**Exercise directions**. Leaving out every picture, retype the lines below from the top through the one that contains "- Jalankan Xampp dan start MySQL".

**Data shown**.
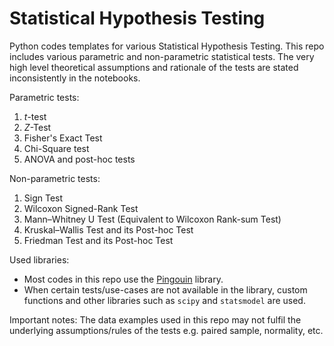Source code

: Statistical Hypothesis Testing
==============================
Python codes templates for various Statistical Hypothesis Testing. This repo includes various parametric and non-parametric statistical tests. The very high level theoretical assumptions and rationale of the tests are stated inconsistently in the notebooks.

Parametric tests:
1. *t*-test
2. *Z*-Test
3. Fisher's Exact Test
4. Chi-Square test
5. ANOVA and post-hoc tests

Non-parametric tests:
1. Sign Test
2. Wilcoxon Signed-Rank Test
3. Mann–Whitney U Test (Equivalent to Wilcoxon Rank-sum Test)
4. Kruskal–Wallis Test and its Post-hoc Test
5. Friedman Test and its Post-hoc Test

Used libraries:
- Most codes in this repo use the [Pingouin](https://pingouin-stats.org/) library. 
- When certain tests/use-cases are not available in the library, custom functions and other libraries such as `scipy` and `statsmodel` are used.

Important notes: The data examples used in this repo may not fulfil the underlying assumptions/rules of the tests e.g. paired sample, normality, etc. 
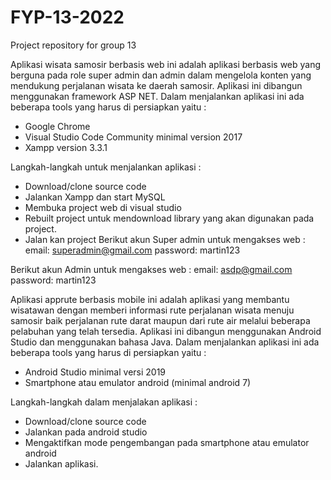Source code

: # FYP-13-2022
Project repository for group 13

Aplikasi wisata samosir berbasis web ini adalah aplikasi berbasis web yang berguna pada role super admin dan admin dalam mengelola konten yang mendukung perjalanan wisata ke daerah samosir. 
Aplikasi ini dibangun menggunakan framework ASP NET.
Dalam menjalankan aplikasi ini ada beberapa tools yang harus di persiapkan yaitu :
- Google Chrome
- Visual Studio Code Community minimal version 2017
- Xampp version 3.3.1

Langkah-langkah untuk menjalankan aplikasi :
- Download/clone source code
- Jalankan Xampp dan start MySQL
- Membuka project web di visual studio
- Rebuilt project untuk mendownload library yang akan digunakan pada project.
- Jalan kan project
Berikut akun Super admin untuk mengakses web :
email: superadmin@gmail.com
password: martin123

Berikut akun Admin untuk mengakses web :
email: asdp@gmail.com
password: martin123

Aplikasi apprute berbasis mobile ini adalah aplikasi yang membantu wisatawan dengan memberi informasi rute perjalanan wisata menuju samosir baik perjalanan rute darat maupun dari rute air melalui beberapa pelabuhan yang telah tersedia. Aplikasi ini dibangun menggunakan Android Studio dan menggunakan bahasa Java.
Dalam menjalankan aplikasi ini ada beberapa tools yang harus di persiapkan yaitu :
- Android Studio minimal versi 2019
- Smartphone atau emulator android (minimal android 7)

Langkah-langkah dalam menjalakan aplikasi :
- Download/clone source code
- Jalankan pada android studio
- Mengaktifkan mode pengembangan pada smartphone atau emulator android
- Jalankan aplikasi.
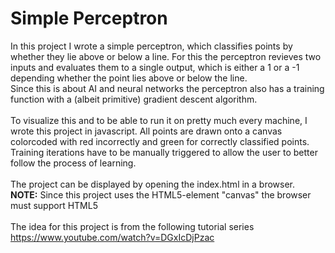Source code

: # Simple Perceptron
In this project I wrote a simple perceptron, which classifies points by whether they lie above or below a line. For this the perceptron revieves two inputs and evaluates them to a single output, which is either a 1 or a -1 depending whether the point lies above or below the line.
<br>
Since this is about AI and neural networks the perceptron also has a training function with a (albeit primitive) gradient descent algorithm.
<br>
<br>
To visualize this and to be able to run it on pretty much every machine, I wrote this project in javascript. All points are drawn onto a canvas colorcoded with red incorrectly and green for correctly classified points. Training iterations have to be manually triggered to allow the user to better follow the process of learning.
<br>
<br>
The project can be displayed by opening the index.html in a browser.
<br>
**NOTE:** Since this project uses the HTML5-element "canvas" the browser must support HTML5
<br><br>
The idea for this project is from the following tutorial series https://www.youtube.com/watch?v=DGxIcDjPzac
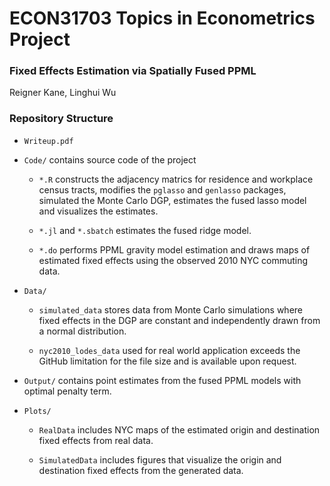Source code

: # ECON31703 Topics in Econometrics Project

### Fixed Effects Estimation via Spatially Fused PPML

Reigner Kane, Linghui Wu

### Repository Structure

* `Writeup.pdf`  

* `Code/` contains source code of the project

	* `*.R` constructs the adjacency matrics for residence and workplace census tracts, modifies the `pglasso` and `genlasso` packages, simulated the Monte Carlo DGP, estimates the fused lasso model and visualizes the estimates.
	
	* `*.jl` and `*.sbatch` estimates the fused ridge model.
	
	* `*.do` performs PPML gravity model estimation and draws maps of estimated fixed effects using the observed 2010 NYC commuting data.

* `Data/` 
	
	* `simulated_data` stores data from Monte Carlo simulations where fixed effects in the DGP are constant and independently drawn from a normal distribution.
	
	* `nyc2010_lodes_data` used for real world application exceeds the GitHub limitation for the file size and is available upon request.

* `Output/` contains point estimates from the fused PPML models with optimal penalty term.

* `Plots/` 
	
	* `RealData` includes NYC maps of the estimated origin and destination fixed effects from real data.
	
	* `SimulatedData` includes figures that visualize the origin and destination fixed effects from the generated data.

**Reply**.
Source code

: Statistical Hypothesis Testing
==============================
Python codes templates for various Statistical Hypothesis Testing. This repo includes various parametric and non-parametric statistical tests. The very high level theoretical assumptions and rationale of the tests are stated inconsistently in the notebooks.

Parametric tests:
1. *t*-test
2. *Z*-Test
3. Fisher's Exact Test
4. Chi-Square test
5. ANOVA and post-hoc tests

Non-parametric tests:
1. Sign Test
2. Wilcoxon Signed-Rank Test
3. Mann–Whitney U Test (Equivalent to Wilcoxon Rank-sum Test)
4. Kruskal–Wallis Test and its Post-hoc Test
5. Friedman Test and its Post-hoc Test

Used libraries:
- Most codes in this repo use the [Pingouin](https://pingouin-stats.org/) library. 
- When certain tests/use-cases are not available in the library, custom functions and other libraries such as `scipy` and `statsmodel` are used.

Important notes: The data examples used in this repo may not fulfil the underlying assumptions/rules of the tests e.g. paired sample, normality, etc. 
Source code

: # FYP-13-2022
Project repository for group 13

Aplikasi wisata samosir berbasis web ini adalah aplikasi berbasis web yang berguna pada role super admin dan admin dalam mengelola konten yang mendukung perjalanan wisata ke daerah samosir. 
Aplikasi ini dibangun menggunakan framework ASP NET.
Dalam menjalankan aplikasi ini ada beberapa tools yang harus di persiapkan yaitu :
- Google Chrome
- Visual Studio Code Community minimal version 2017
- Xampp version 3.3.1

Langkah-langkah untuk menjalankan aplikasi :
- Download/clone source code
- Jalankan Xampp dan start MySQL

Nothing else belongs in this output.